We must not expect all things at once. We must remember what children are, and teach them as they are able to bear. Their minds are like a lump of metal — not to be forged and made useful at once, but only by a succession of little blows. Their understandings are like narrow-necked vessels: we must pour in the wine of knowledge gradually, or much of it will be spilled and lost. "Line upon line, and precept upon precept, here a little and there a little," must be our rule. The whetstone does its work slowly, but frequent rubbing will bring the scythe to a fine edge. Truly there is need of patience in training a child, but without it nothing can be done.
Nothing will compensate for the absence of this tenderness and love. A minister may speak the truth as it is in Jesus, clearly, forcibly, unanswerably; but if he does not speak it in love, few souls will be won. Just so you must set before your children their duty, — command, threaten, punish, reason, — but if affection be wanting in your treatment, your labour will be all in vain.

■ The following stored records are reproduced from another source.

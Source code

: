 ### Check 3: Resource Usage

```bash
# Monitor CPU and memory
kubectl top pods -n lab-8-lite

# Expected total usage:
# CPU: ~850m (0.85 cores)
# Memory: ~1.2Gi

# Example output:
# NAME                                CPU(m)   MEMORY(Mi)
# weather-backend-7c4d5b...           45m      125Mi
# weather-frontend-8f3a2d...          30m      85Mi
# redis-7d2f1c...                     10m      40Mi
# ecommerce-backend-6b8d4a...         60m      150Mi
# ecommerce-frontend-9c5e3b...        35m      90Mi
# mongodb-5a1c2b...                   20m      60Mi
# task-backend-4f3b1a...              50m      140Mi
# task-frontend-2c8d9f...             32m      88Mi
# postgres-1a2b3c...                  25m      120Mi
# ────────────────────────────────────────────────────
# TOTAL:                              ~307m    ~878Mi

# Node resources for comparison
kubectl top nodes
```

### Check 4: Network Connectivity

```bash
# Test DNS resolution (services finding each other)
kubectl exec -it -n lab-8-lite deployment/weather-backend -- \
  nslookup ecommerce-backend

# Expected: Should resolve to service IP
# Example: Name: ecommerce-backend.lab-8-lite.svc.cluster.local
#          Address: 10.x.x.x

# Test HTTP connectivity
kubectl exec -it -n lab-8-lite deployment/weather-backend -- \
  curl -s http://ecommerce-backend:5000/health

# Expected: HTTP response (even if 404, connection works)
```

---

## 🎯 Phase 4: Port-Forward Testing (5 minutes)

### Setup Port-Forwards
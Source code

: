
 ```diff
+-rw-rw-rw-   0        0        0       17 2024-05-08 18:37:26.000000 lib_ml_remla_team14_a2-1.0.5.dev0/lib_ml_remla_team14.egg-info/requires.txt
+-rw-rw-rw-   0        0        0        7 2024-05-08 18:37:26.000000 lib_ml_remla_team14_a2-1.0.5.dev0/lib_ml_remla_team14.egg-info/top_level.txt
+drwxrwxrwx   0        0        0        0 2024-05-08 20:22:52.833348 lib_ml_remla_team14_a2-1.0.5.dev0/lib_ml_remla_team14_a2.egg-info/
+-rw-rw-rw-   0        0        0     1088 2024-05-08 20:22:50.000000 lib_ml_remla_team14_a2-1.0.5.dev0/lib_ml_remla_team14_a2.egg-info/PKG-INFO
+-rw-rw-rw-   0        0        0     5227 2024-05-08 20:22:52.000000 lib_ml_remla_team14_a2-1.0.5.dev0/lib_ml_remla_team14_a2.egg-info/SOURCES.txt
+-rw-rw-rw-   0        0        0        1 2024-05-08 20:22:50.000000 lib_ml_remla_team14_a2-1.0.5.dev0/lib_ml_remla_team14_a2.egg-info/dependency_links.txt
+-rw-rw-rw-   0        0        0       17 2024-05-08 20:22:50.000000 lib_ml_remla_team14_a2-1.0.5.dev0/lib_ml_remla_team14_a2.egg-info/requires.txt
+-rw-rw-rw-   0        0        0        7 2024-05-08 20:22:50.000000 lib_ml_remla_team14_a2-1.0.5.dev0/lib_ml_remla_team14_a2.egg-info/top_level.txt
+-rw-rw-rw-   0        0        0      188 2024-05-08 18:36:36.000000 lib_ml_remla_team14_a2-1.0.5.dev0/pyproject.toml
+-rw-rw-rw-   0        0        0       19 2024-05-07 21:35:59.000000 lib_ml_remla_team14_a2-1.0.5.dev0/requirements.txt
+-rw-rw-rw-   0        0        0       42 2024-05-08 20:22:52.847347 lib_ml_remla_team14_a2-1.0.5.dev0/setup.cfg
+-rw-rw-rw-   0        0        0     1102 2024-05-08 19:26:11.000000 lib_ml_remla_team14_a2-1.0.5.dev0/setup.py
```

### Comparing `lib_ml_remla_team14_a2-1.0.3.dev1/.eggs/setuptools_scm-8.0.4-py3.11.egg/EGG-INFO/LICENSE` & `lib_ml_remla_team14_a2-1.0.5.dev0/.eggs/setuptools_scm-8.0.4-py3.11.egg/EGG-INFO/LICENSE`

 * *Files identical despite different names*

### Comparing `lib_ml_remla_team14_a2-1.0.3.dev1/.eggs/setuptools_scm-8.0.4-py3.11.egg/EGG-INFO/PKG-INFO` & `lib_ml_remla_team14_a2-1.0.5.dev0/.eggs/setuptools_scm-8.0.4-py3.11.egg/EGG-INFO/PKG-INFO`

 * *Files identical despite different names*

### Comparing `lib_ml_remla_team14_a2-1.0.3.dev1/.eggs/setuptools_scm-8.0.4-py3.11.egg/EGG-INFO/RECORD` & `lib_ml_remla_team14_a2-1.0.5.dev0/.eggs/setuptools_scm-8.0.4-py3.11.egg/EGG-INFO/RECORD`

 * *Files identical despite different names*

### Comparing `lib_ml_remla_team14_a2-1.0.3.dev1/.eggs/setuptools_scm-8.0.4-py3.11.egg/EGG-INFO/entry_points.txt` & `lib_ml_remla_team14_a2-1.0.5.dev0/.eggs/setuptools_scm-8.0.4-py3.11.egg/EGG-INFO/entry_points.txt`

Love is one grand secret of successful training. Anger and harshness may frighten, but they will not persuade the child that you are right; and if he sees you often out of temper, you will soon cease to have his respect. A father who speaks to his son as Saul did to Jonathan (1 Sam. 20:30), need not expect to retain his influence over that son’s mind.

Try hard to keep up a hold on your child’s affections. It is a dangerous thing to make your children afraid of you. Anything is almost better than reserve and constraint between your child and yourself; and this will come in with fear. Fear puts an end to openness of manner; — fear leads to concealment; — fear sows the seed of much hypocrisy, and leads to many a lie. There is a mine of truth in the Apostle’s words to the Colossians: "Fathers, provoke not your children to anger, lest they be
discouraged" (Col. 3:21). Let not the advice it contains be overlooked.

3. Train your children with an abiding persuasion on your mind that much depends upon you.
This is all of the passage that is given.